24 September 2012

Don't just stand there. . .Shine!

25th Week OT (M)
Fr. Philip Neri Powell, OP
St. Dominic Church, NOLA

Think for a moment about your daily witness to Christ and his Good News of God's mercy to sinners. If asked—and we will be asked—what you have done in your life to bring others to Christ, what can you say? Did you speak out for justice when injustice sought to rule? Did you speak out for truth when lies threatened to poison us all? Did you defend freedom when the rulers of this world lusted for more power? Mostly importantly, did you stand with Christ and shine his light against the Enemy and his consuming darkness? Jesus says, “No one who lights a lamp conceals it with a vessel. . .rather, he places it on a lampstand so that those who enter may see the light.” Taking the principal elements of this parable, let's ask ourselves: Am I the light, the vessel, or the lampstand? In other words, daily, hourly, do I shine out Christ's light for the benefit of others? Or do I work hard to conceal Christ's light so that only I may use it? Or do I just stand there doing much of nothing, supporting whatever happens to be placed on me? When asked—and you will be asked—what you have done in your life to bring others to Christ? Remember: “there is. . .nothing secret that will not be known and come to light.” 

So, are you the light, the vessel, or the lampstand? Do you let Christ's light shine; do you hide it; or do you just stand there? If you are like most faithful Catholics, you probably do a little of each. None of us is a saint yet and none of us is truly lost. We shine a little. We hide a little. And we're pretty good at just standing in the corner doing much of nothing. What does Christ have to say about this? “To anyone who has, more will be given, and from the one who has not, even what he seems to have will be taken away.” We've all heard the gospel and accepted the truth of God's mercy to sinners. Knowing this truth is both a burden and gift. We're burdened with an obligation to give witness to our freedom in Christ. That we are freed from sin and growing in love is not a secret we can keep hidden. But we are also gifted by this burden b/c God's love for us all is perfected in its sharing. We have what we need and more will be given. For those who have not yet received what they need—Christ's light—all that they think they have will be taken away. We are charged with making sure that Christ's light shines as brightly and as constantly as it can. Every living soul deserves to see his light, every living soul deserves to hear the good news of God's mercy. 

We read in Proverbs, “Refuse no one the good on which he has a claim when it is in your power to do it for him.” Christ died once for all. Sin and death are defeated. Defeated for the benefit of all. Every man, woman, and child on the planet has a claim on the universal good of Christ's sacrifice. And it is within our power to see that this good is not only made known but freely offered.
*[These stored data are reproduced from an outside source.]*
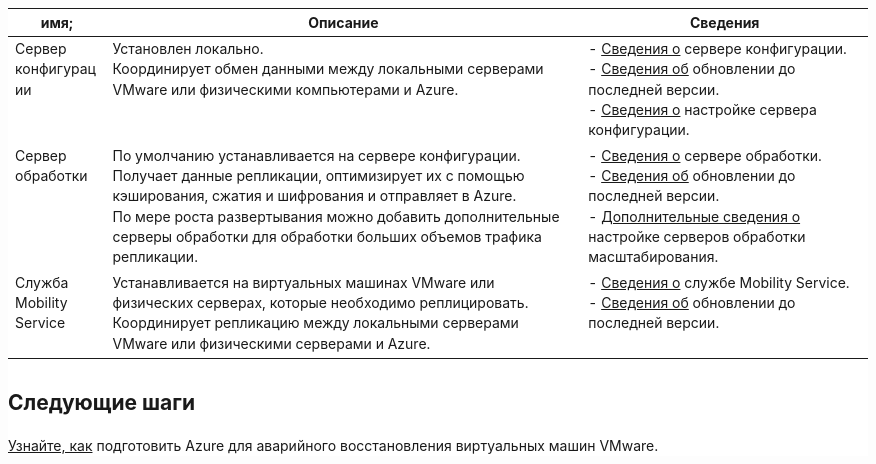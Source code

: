 **имя**; | **Описание** | **Сведения**
--- | --- | ---
Сервер конфигурации | Установлен локально.<br/> Координирует обмен данными между локальными серверами VMware или физическими компьютерами и Azure. | - [Сведения о](vmware-physical-azure-config-process-server-overview.md) сервере конфигурации.<br/> - [Сведения об](vmware-azure-manage-configuration-server.md#upgrade-the-configuration-server) обновлении до последней версии.<br/> - [Сведения о](vmware-azure-deploy-configuration-server.md) настройке сервера конфигурации.
Сервер обработки | По умолчанию устанавливается на сервере конфигурации.<br/> Получает данные репликации, оптимизирует их с помощью кэширования, сжатия и шифрования и отправляет в Azure.<br/> По мере роста развертывания можно добавить дополнительные серверы обработки для обработки больших объемов трафика репликации. | - [Сведения о](vmware-physical-azure-config-process-server-overview.md) сервере обработки.<br/> - [Сведения об](vmware-azure-manage-process-server.md#upgrade-a-process-server) обновлении до последней версии.<br/> - [Дополнительные сведения о](vmware-physical-large-deployment.md#set-up-a-process-server) настройке серверов обработки масштабирования.
Служба Mobility Service | Устанавливается на виртуальных машинах VMware или физических серверах, которые необходимо реплицировать.<br/> Координирует репликацию между локальными серверами VMware или физическими серверами и Azure.| - [Сведения о](vmware-physical-mobility-service-overview.md) службе Mobility Service.<br/> - [Сведения об](vmware-physical-manage-mobility-service.md#update-mobility-service-from-azure-portal) обновлении до последней версии.<br/>



## <a name="next-steps"></a>Следующие шаги
[Узнайте, как](tutorial-prepare-azure.md) подготовить Azure для аварийного восстановления виртуальных машин VMware.

[9.32 UR]: https://support.microsoft.com/en-in/help/4538187/update-rollup-44-for-azure-site-recovery
[9.31 UR]: https://support.microsoft.com/en-in/help/4537047/update-rollup-43-for-azure-site-recovery
[9.30 UR]: https://support.microsoft.com/en-in/help/4531426/update-rollup-42-for-azure-site-recovery
[9.29 UR]: https://support.microsoft.com/en-in/help/4528026/update-rollup-41-for-azure-site-recovery
[9.28 UR]: https://support.microsoft.com/en-in/help/4521530/update-rollup-40-for-azure-site-recovery
[9.27 UR]: https://support.microsoft.com/en-in/help/4517283/update-rollup-39-for-azure-site-recovery
[9.26 UR]: https://support.microsoft.com/en-in/help/4513507/update-rollup-38-for-azure-site-recovery
[9.25 UR]: https://support.microsoft.com/en-in/help/4508614/update-rollup-37-for-azure-site-recovery
[9.24 UR]: https://support.microsoft.com/en-in/help/4503156
[9.23 UR]: https://support.microsoft.com/en-in/help/4494485/update-rollup-35-for-azure-site-recovery
[9.22 UR]: https://support.microsoft.com/help/4489582/update-rollup-33-for-azure-site-recovery
[9.21 UR]: https://support.microsoft.com/help/4485985/update-rollup-32-for-azure-site-recovery
[9.20 UR]: https://support.microsoft.com/help/4478871/update-rollup-31-for-azure-site-recovery
[9.19 UR]: https://support.microsoft.com/help/4468181/azure-site-recovery-update-rollup-30
[9.18 UR]: https://support.microsoft.com/help/4466466/update-rollup-29-for-azure-site-recovery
Therefore, we cannot refuse the good gift of God's mercy to anyone. What you have done in your life to shine out Christ's light? It is not enough to receive God's gift of mercy and then hide it away, hoard it for yourself. Nor is it enough to just stand there like a sturdy table and wait to be put to use. To switch parables: you don't put on the yoke of Christ b/c you like the look, or b/c you have nothing better to do. When you put on his yoke, you mean to work and work hard. His yoke is easy b/c Christ always works with us, but work is work, and it must be done for the salvation of the world. Set your heart and mind to being the light of Christ. Don't hide. Don't just stand there. Shine! And more will be given to you. 
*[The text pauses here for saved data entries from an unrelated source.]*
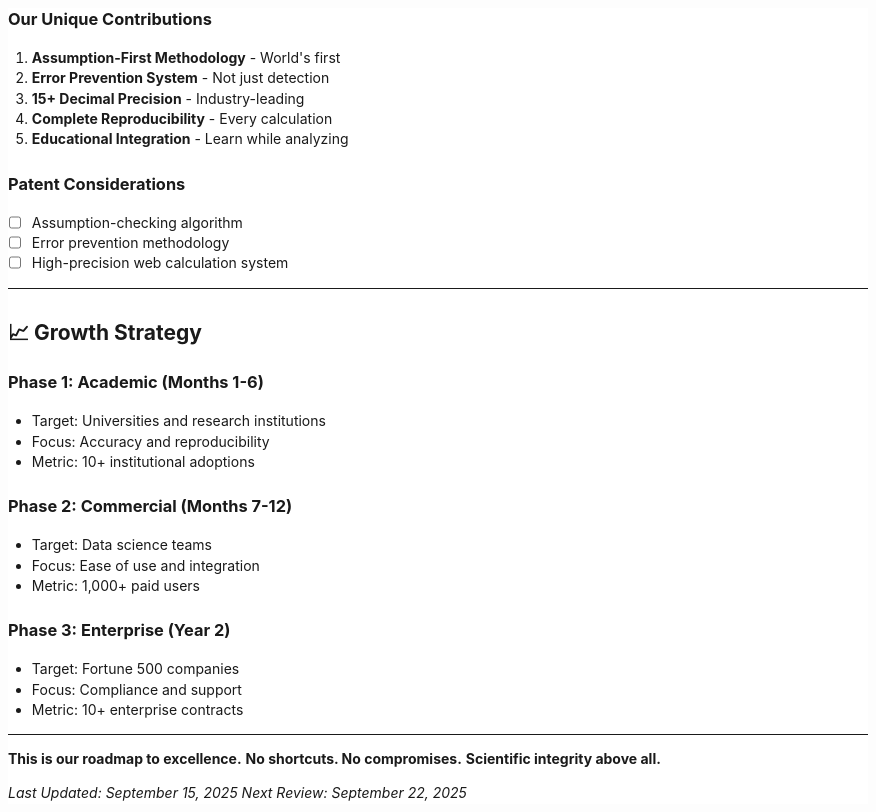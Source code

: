### Our Unique Contributions
1. **Assumption-First Methodology** - World's first
2. **Error Prevention System** - Not just detection
3. **15+ Decimal Precision** - Industry-leading
4. **Complete Reproducibility** - Every calculation
5. **Educational Integration** - Learn while analyzing

### Patent Considerations
- [ ] Assumption-checking algorithm
- [ ] Error prevention methodology
- [ ] High-precision web calculation system

---

## 📈 Growth Strategy

### Phase 1: Academic (Months 1-6)
- Target: Universities and research institutions
- Focus: Accuracy and reproducibility
- Metric: 10+ institutional adoptions

### Phase 2: Commercial (Months 7-12)
- Target: Data science teams
- Focus: Ease of use and integration
- Metric: 1,000+ paid users

### Phase 3: Enterprise (Year 2)
- Target: Fortune 500 companies
- Focus: Compliance and support
- Metric: 10+ enterprise contracts

---

**This is our roadmap to excellence.**
**No shortcuts. No compromises.**
**Scientific integrity above all.**

*Last Updated: September 15, 2025*
*Next Review: September 22, 2025*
Follow HancAquam and visit the Kindle Wish List and the Books & Things Wish List

Click on St. Martin and donate to the Dominicans!


  1. When you right something, like this, that hits me where I continually struggle, it is difficult for me to comment other than to say this homily was very effective for me, challenged me where I needed to be challenged.

    These types of homilies always hit me hard the first time through, wherein I recognize myself in the answers to your questions and see how far I am from the mark - I read them again, so I can catch the encouragement you include with the challenge. For me, it would be hard to hear this just once, so I am glad they are in writing. Thank you!

    1. I really struggled in this one over whether or not to use "you" throughout. There were moments preaching it when I felt like I was accusing the congregation of neglecting their Christian duties. But using "we" and "us" all the time dilutes the impact of the questions. So, I decided to go with "you" and blame any negative blowback on it being Monday!

    2. In general, I like the use of "you" - it did not read as accusatory (it might have sounded that way, though). I am very hard on myself already...this type of homily forces me to look even harder at myself and my actions/inactions, which is why I often tear-up when you write in this manner, since I fail more often than I succeed, and it saddens me that I do not do (cannot do?) better for my Father in Heaven. This is just where I am on my spiritual journey, fully realizing my sordid past, wanting to do better, but so often not seeming to be able to. (Didn't St Paul say something like that somewhere in his letter to the Romans?)

      And I agree, the use of "we" or "us" does dilute the impact - I would have called you on that had you written it that way :-)! Thanks, take care.